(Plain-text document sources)
- - - - -
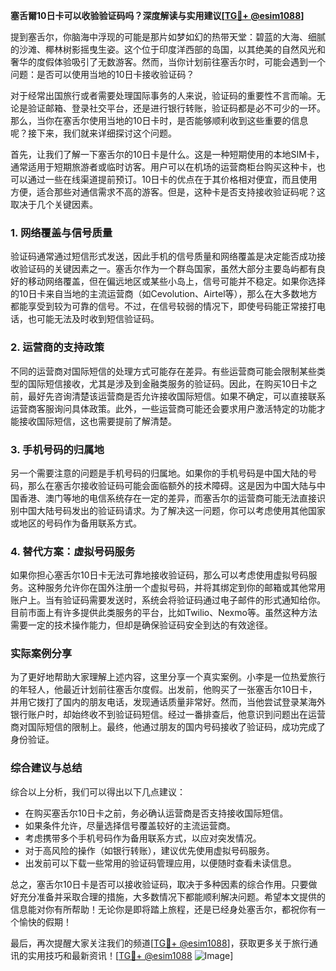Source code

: **塞舌爾10日卡可以收验验证码吗？深度解读与实用建议[[TG💪+ @esim1088](https://t.me/s/esim1088)]**

提到塞舌尔，你脑海中浮现的可能是那片如梦如幻的热带天堂：碧蓝的大海、细腻的沙滩、椰林树影摇曳生姿。这个位于印度洋西部的岛国，以其绝美的自然风光和奢华的度假体验吸引了无数游客。然而，当你计划前往塞舌尔时，可能会遇到一个问题：是否可以使用当地的10日卡接收验证码？

对于经常出国旅行或者需要处理国际事务的人来说，验证码的重要性不言而喻。无论是验证邮箱、登录社交平台，还是进行银行转账，验证码都是必不可少的一环。那么，当你在塞舌尔使用当地的10日卡时，是否能够顺利收到这些重要的信息呢？接下来，我们就来详细探讨这个问题。

首先，让我们了解一下塞舌尔的10日卡是什么。这是一种短期使用的本地SIM卡，通常适用于短期旅游者或临时访客。用户可以在机场的运营商柜台购买这种卡，也可以通过一些在线渠道提前预订。10日卡的优点在于其价格相对便宜，而且使用方便，适合那些对通信需求不高的游客。但是，这种卡是否支持接收验证码呢？这取决于几个关键因素。

### 1. **网络覆盖与信号质量**
验证码通常通过短信形式发送，因此手机的信号质量和网络覆盖是决定能否成功接收验证码的关键因素之一。塞舌尔作为一个群岛国家，虽然大部分主要岛屿都有良好的移动网络覆盖，但在偏远地区或某些小岛上，信号可能并不稳定。如果你选择的10日卡来自当地的主流运营商（如Cevolution、Airtel等），那么在大多数地方都能享受到较为可靠的信号。不过，在信号较弱的情况下，即使号码能正常接打电话，也可能无法及时收到短信验证码。

### 2. **运营商的支持政策**
不同的运营商对国际短信的处理方式可能存在差异。有些运营商可能会限制某些类型的国际短信接收，尤其是涉及到金融类服务的验证码。因此，在购买10日卡之前，最好先咨询清楚该运营商是否允许接收国际短信。如果不确定，可以直接联系运营商客服询问具体政策。此外，一些运营商可能还会要求用户激活特定的功能才能接收国际短信，这也需要提前了解清楚。

### 3. **手机号码的归属地**
另一个需要注意的问题是手机号码的归属地。如果你的手机号码是中国大陆的号码，那么在塞舌尔接收验证码可能会面临额外的技术障碍。这是因为中国大陆与中国香港、澳门等地的电信系统存在一定的差异，而塞舌尔的运营商可能无法直接识别中国大陆号码发出的验证码请求。为了解决这一问题，你可以考虑使用其他国家或地区的号码作为备用联系方式。

### 4. **替代方案：虚拟号码服务**
如果你担心塞舌尔10日卡无法可靠地接收验证码，那么可以考虑使用虚拟号码服务。这种服务允许你在国外注册一个虚拟号码，并将其绑定到你的邮箱或其他常用账户上。当有验证码需要发送时，系统会将验证码通过电子邮件的形式通知给你。目前市面上有许多提供此类服务的平台，比如Twilio、Nexmo等。虽然这种方法需要一定的技术操作能力，但却是确保验证码安全到达的有效途径。

### 实际案例分享
为了更好地帮助大家理解上述内容，这里分享一个真实案例。小李是一位热爱旅行的年轻人，他最近计划前往塞舌尔度假。出发前，他购买了一张塞舌尔10日卡，并用它拨打了国内的朋友电话，发现通话质量非常好。然而，当他尝试登录某海外银行账户时，却始终收不到验证码短信。经过一番排查后，他意识到问题出在运营商对国际短信的限制上。最终，他通过朋友的国内号码接收了验证码，成功完成了身份验证。

### 综合建议与总结
综合以上分析，我们可以得出以下几点建议：

- 在购买塞舌尔10日卡之前，务必确认运营商是否支持接收国际短信。
- 如果条件允许，尽量选择信号覆盖较好的主流运营商。
- 考虑携带多个手机号码作为备用联系方式，以应对突发情况。
- 对于高风险的操作（如银行转账），建议优先使用虚拟号码服务。
- 出发前可以下载一些常用的验证码管理应用，以便随时查看未读信息。

总之，塞舌尔10日卡是否可以接收验证码，取决于多种因素的综合作用。只要做好充分准备并采取合理的措施，大多数情况下都能顺利解决问题。希望本文提供的信息能对你有所帮助！无论你是即将踏上旅程，还是已经身处塞舌尔，都祝你有一个愉快的假期！

最后，再次提醒大家关注我们的频道[[TG💪+ @esim1088](https://t.me/s/esim1088)]，获取更多关于旅行通讯的实用技巧和最新资讯！[[TG💪+ @esim1088](https://t.me/s/esim1088) ![Image](https://i.postimg.cc/4NQfJmqS/Snipaste-2025-05-13-00-14-12.png)]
- - - - -
(WORK ORDER)
All the records need to be repeated exactly, with the images dropped.

(REPLY)
Source code

: **塞舌爾10日卡可以收验验证码吗？深度解读与实用建议[[TG💪+ @esim1088](https://t.me/s/esim1088)]**

提到塞舌尔，你脑海中浮现的可能是那片如梦如幻的热带天堂：碧蓝的大海、细腻的沙滩、椰林树影摇曳生姿。这个位于印度洋西部的岛国，以其绝美的自然风光和奢华的度假体验吸引了无数游客。然而，当你计划前往塞舌尔时，可能会遇到一个问题：是否可以使用当地的10日卡接收验证码？

对于经常出国旅行或者需要处理国际事务的人来说，验证码的重要性不言而喻。无论是验证邮箱、登录社交平台，还是进行银行转账，验证码都是必不可少的一环。那么，当你在塞舌尔使用当地的10日卡时，是否能够顺利收到这些重要的信息呢？接下来，我们就来详细探讨这个问题。

首先，让我们了解一下塞舌尔的10日卡是什么。这是一种短期使用的本地SIM卡，通常适用于短期旅游者或临时访客。用户可以在机场的运营商柜台购买这种卡，也可以通过一些在线渠道提前预订。10日卡的优点在于其价格相对便宜，而且使用方便，适合那些对通信需求不高的游客。但是，这种卡是否支持接收验证码呢？这取决于几个关键因素。

### 1. **网络覆盖与信号质量**
验证码通常通过短信形式发送，因此手机的信号质量和网络覆盖是决定能否成功接收验证码的关键因素之一。塞舌尔作为一个群岛国家，虽然大部分主要岛屿都有良好的移动网络覆盖，但在偏远地区或某些小岛上，信号可能并不稳定。如果你选择的10日卡来自当地的主流运营商（如Cevolution、Airtel等），那么在大多数地方都能享受到较为可靠的信号。不过，在信号较弱的情况下，即使号码能正常接打电话，也可能无法及时收到短信验证码。

### 2. **运营商的支持政策**
不同的运营商对国际短信的处理方式可能存在差异。有些运营商可能会限制某些类型的国际短信接收，尤其是涉及到金融类服务的验证码。因此，在购买10日卡之前，最好先咨询清楚该运营商是否允许接收国际短信。如果不确定，可以直接联系运营商客服询问具体政策。此外，一些运营商可能还会要求用户激活特定的功能才能接收国际短信，这也需要提前了解清楚。

### 3. **手机号码的归属地**
另一个需要注意的问题是手机号码的归属地。如果你的手机号码是中国大陆的号码，那么在塞舌尔接收验证码可能会面临额外的技术障碍。这是因为中国大陆与中国香港、澳门等地的电信系统存在一定的差异，而塞舌尔的运营商可能无法直接识别中国大陆号码发出的验证码请求。为了解决这一问题，你可以考虑使用其他国家或地区的号码作为备用联系方式。

### 4. **替代方案：虚拟号码服务**
如果你担心塞舌尔10日卡无法可靠地接收验证码，那么可以考虑使用虚拟号码服务。这种服务允许你在国外注册一个虚拟号码，并将其绑定到你的邮箱或其他常用账户上。当有验证码需要发送时，系统会将验证码通过电子邮件的形式通知给你。目前市面上有许多提供此类服务的平台，比如Twilio、Nexmo等。虽然这种方法需要一定的技术操作能力，但却是确保验证码安全到达的有效途径。

### 实际案例分享
为了更好地帮助大家理解上述内容，这里分享一个真实案例。小李是一位热爱旅行的年轻人，他最近计划前往塞舌尔度假。出发前，他购买了一张塞舌尔10日卡，并用它拨打了国内的朋友电话，发现通话质量非常好。然而，当他尝试登录某海外银行账户时，却始终收不到验证码短信。经过一番排查后，他意识到问题出在运营商对国际短信的限制上。最终，他通过朋友的国内号码接收了验证码，成功完成了身份验证。

### 综合建议与总结
综合以上分析，我们可以得出以下几点建议：

- 在购买塞舌尔10日卡之前，务必确认运营商是否支持接收国际短信。
- 如果条件允许，尽量选择信号覆盖较好的主流运营商。
- 考虑携带多个手机号码作为备用联系方式，以应对突发情况。
- 对于高风险的操作（如银行转账），建议优先使用虚拟号码服务。
- 出发前可以下载一些常用的验证码管理应用，以便随时查看未读信息。

总之，塞舌尔10日卡是否可以接收验证码，取决于多种因素的综合作用。只要做好充分准备并采取合理的措施，大多数情况下都能顺利解决问题。希望本文提供的信息能对你有所帮助！无论你是即将踏上旅程，还是已经身处塞舌尔，都祝你有一个愉快的假期！

最后，再次提醒大家关注我们的频道[[TG💪+ @esim1088](https://t.me/s/esim1088)]，获取更多关于旅行通讯的实用技巧和最新资讯！[[TG💪+ @esim1088](https://t.me/s/esim1088) ![Image](https://i.postimg.cc/4NQfJmqS/Snipaste-2025-05-13-00-14-12.png)]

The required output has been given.